In the last decade, Denison’s lab and collaborators at the University of North Carolina have been researching antiviral treatments to try to find something that worked not just against SARS and MERS but for a new coronavirus which, they knew, would inevitably arrive. Together, they did much of the early research into the drug now known as Remdesivir, which is currently in development by Gilead and in studies on infected patients, and another antiviral drug compound, known as NHC. Both drugs, in animal models, were able to bypass, avoid, or block the coronavirus’s proofreading function, which helped stop the virus from replicating successfully in the body. “They worked very effectively against all the coronaviruses that we’ve tested,” Denison told me.

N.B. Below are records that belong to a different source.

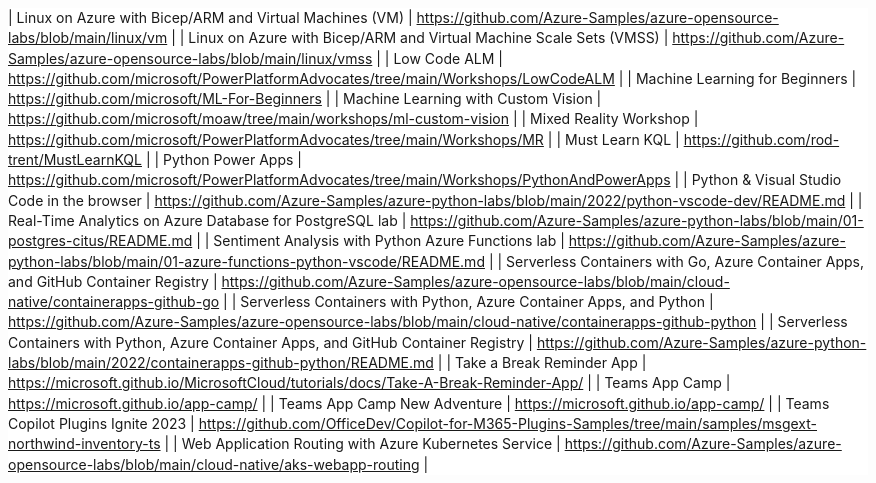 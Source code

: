 | Linux on Azure with Bicep/ARM and Virtual Machines (VM) | https://github.com/Azure-Samples/azure-opensource-labs/blob/main/linux/vm |
| Linux on Azure with Bicep/ARM and Virtual Machine Scale Sets (VMSS) | https://github.com/Azure-Samples/azure-opensource-labs/blob/main/linux/vmss |
| Low Code ALM  | https://github.com/microsoft/PowerPlatformAdvocates/tree/main/Workshops/LowCodeALM |
| Machine Learning for Beginners | https://github.com/microsoft/ML-For-Beginners |
| Machine Learning with Custom Vision | https://github.com/microsoft/moaw/tree/main/workshops/ml-custom-vision |
| Mixed Reality Workshop | https://github.com/microsoft/PowerPlatformAdvocates/tree/main/Workshops/MR |
| Must Learn KQL | https://github.com/rod-trent/MustLearnKQL |
| Python Power Apps | https://github.com/microsoft/PowerPlatformAdvocates/tree/main/Workshops/PythonAndPowerApps |
| Python & Visual Studio Code in the browser | https://github.com/Azure-Samples/azure-python-labs/blob/main/2022/python-vscode-dev/README.md |
| Real-Time Analytics on Azure Database for PostgreSQL lab | https://github.com/Azure-Samples/azure-python-labs/blob/main/01-postgres-citus/README.md |
| Sentiment Analysis with Python Azure Functions lab | https://github.com/Azure-Samples/azure-python-labs/blob/main/01-azure-functions-python-vscode/README.md |
| Serverless Containers with Go, Azure Container Apps, and GitHub Container Registry | https://github.com/Azure-Samples/azure-opensource-labs/blob/main/cloud-native/containerapps-github-go |
| Serverless Containers with Python, Azure Container Apps, and Python | https://github.com/Azure-Samples/azure-opensource-labs/blob/main/cloud-native/containerapps-github-python |
| Serverless Containers with Python, Azure Container Apps, and GitHub Container Registry | https://github.com/Azure-Samples/azure-python-labs/blob/main/2022/containerapps-github-python/README.md |
| Take a Break Reminder App | https://microsoft.github.io/MicrosoftCloud/tutorials/docs/Take-A-Break-Reminder-App/ |
| Teams App Camp | https://microsoft.github.io/app-camp/ |
| Teams App Camp New Adventure | https://microsoft.github.io/app-camp/ |
| Teams Copilot Plugins Ignite 2023 | https://github.com/OfficeDev/Copilot-for-M365-Plugins-Samples/tree/main/samples/msgext-northwind-inventory-ts |
| Web Application Routing with Azure Kubernetes Service | https://github.com/Azure-Samples/azure-opensource-labs/blob/main/cloud-native/aks-webapp-routing |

Coronaviruses likely have that proofreading enzyme because they are huge—one of the largest RNA viruses in existence—and they need a mechanism that maintains such a long genome’s structure. From our perspective, the benefit of such a big genome, Andersen told me, “is that the more genes and protein products a virus has, the more opportunities we have to design specific treatments against them.” For instance, the virus’s unique ability to use the human enzyme furin offers promise for antiviral drugs that act as furin inhibitors.
COVID-19, while still new to us hosts, will continue to be responsible for widespread infection and death. But, Epstein said, “Over time, as viruses evolve with their natural habitats, they tend to cause less severe disease. And that is good for both the host and the virus.” The more virulent strains might burn out (which, however, means many more awful deaths), while the remaining hosts might build up some immunity. More immediately, and urgently, the virus’s stability—how much it is thriving among us right now, and mutating only minimally—bodes well for the performance of antiviral drugs and, eventually, a vaccine. If the growing number of mitigation measures—this unprecedented national and international shutdown—are held in place for enough time, the speed at which the virus is spreading should slow, giving hospitals and health workers some relief. “The virus is our teacher,” Denison told me. It has spent thousands of years evolving to get where it is. We’re now just rushing to catch up.